Not so long ago Trent Reznor released an album titled "Year Zero." It sucks. I've known hardened NIN fans who bought it and listened to it out of a feeling of obligation, but threw a fit when someone threatened to play the album a second time. I keep on trying to listen to it, not believing that the man responsible for Pretty Hate Machine and Downward Spiral could possibly have made something absolutely valueless.
I have asked the internet, and what I have found is a lot of fan crap. Trent still has fans! Can you believe it? The most shocking thing is the complete silence from the betrayed fandom. We're all in quiet denial at what has happened.
There's also a lot of commentary from Trent about how he's doing something different with the music, and there is deeper meaning to the lyrics. By which he apparently means that there are hidden URLs for a shallow pop tripe version of 1984 embedded into all of the paraphrenalia. Wow, how original! Maybe he is introducing a new generation of retards to 1984, but not all of his fans are retards.

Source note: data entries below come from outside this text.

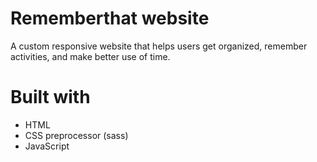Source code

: # Rememberthat website

A custom responsive website that helps users get organized, remember activities, and make better use of time.

# Built with

* HTML
* CSS preprocessor (sass)
* JavaScript
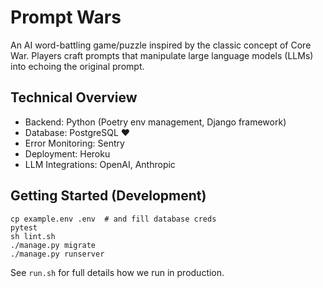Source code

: # Prompt Wars

An AI word-battling game/puzzle inspired by the classic concept of Core War. Players craft prompts that manipulate large language models (LLMs) into echoing the original prompt.

## Technical Overview

* Backend: Python (Poetry env management, Django framework)
* Database: PostgreSQL ❤️
* Error Monitoring: Sentry
* Deployment: Heroku
* LLM Integrations: OpenAI, Anthropic

## Getting Started (Development)

    cp example.env .env  # and fill database creds
    pytest
    sh lint.sh
    ./manage.py migrate
    ./manage.py runserver

See `run.sh` for full details how we run in production.

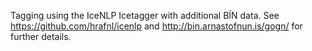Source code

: Tagging using the IceNLP Icetagger with additional BÍN data. See https://github.com/hrafnl/icenlp and http://bin.arnastofnun.is/gogn/ for further details.
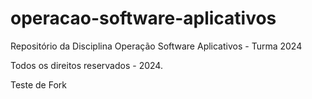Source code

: # operacao-software-aplicativos
Repositório da Disciplina Operação Software Aplicativos - Turma 2024

Todos os direitos reservados - 2024.

Teste de Fork
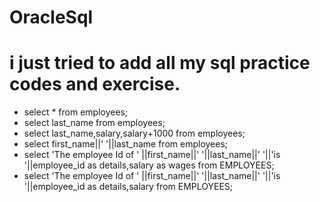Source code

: # OracleSql
i just tried to add all my sql practice codes and exercise.
=

* select * from employees;
* select last_name from employees;
* select last_name,salary,salary+1000 from employees;
* select first_name||' '||last_name from employees;
* select 'The employee Id of ' ||first_name||' '||last_name||' '||'is '||employee_id as details,salary as wages from EMPLOYEES;
* select 'The employee Id of ' ||first_name||' '||last_name||' '||'is '||employee_id as details,salary from EMPLOYEES;

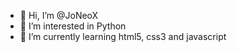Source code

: - 👋 Hi, I’m @JoNeoX
- 👀 I’m interested in Python
- 🌱 I’m currently learning html5, css3 and javascript

<!---
JoNeoX/JoNeoX is a ✨ special ✨ repository because its `README.md` (this file) appears on your GitHub profile.
You can click the Preview link to take a look at your changes.
--->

So I've been listening to it, and what strikes me is how absolutely amateuurish it is. If you pay attention to electronica, you will notice that most songs consist of a series of loops that are stacked in various combinations to make a song that progresses. You can hear it clearly when a song begins with a bass line, then a drum line is added, then a noise track, then melody and lyrics.
The difference, what makes Year Zero unique, is that Year Zero never changes any of these loops throughout the song. The drum and bass and noise loops that are introduced at the beginning of the song play unchanged throughout the whole track. If Trent whispers the first word of the song, he will be whispering all the way through. If he yells the first word, it'll be yelling until the end. The closest any song comes to developing from beginning to end is a couple chord changes in the rhythm guitar.
Contrast that to Pretty Hate Machine. The typical track there begins with a set of drum/bass/noise loops in the introduction, but then when the actual song starts all of those loops are stopped and new thematically related ones are introduced. Then as the song progresses through refrain and verse these loops are interchanged so as to create a texture that changes over time.
In your typical track off of PHM, there will be three or four variations on the bass loop, a few variations on the noise loop, several different singing styles, and so on. On Year Zero, there is only one of each loop and it never changes throughout the whole song. It feels like you could do a simple numerical analysis and find that there are a total of 100 unique samples in a PHM track but only 10 in a Year Zero track. To say that he's phoning it in would be to dramatically overstate the amount of effort invested into Year Zero.
So could someone please explain to me what happened here and why Trent Reznor now produces tracks with about the same musical sophistication as my own work.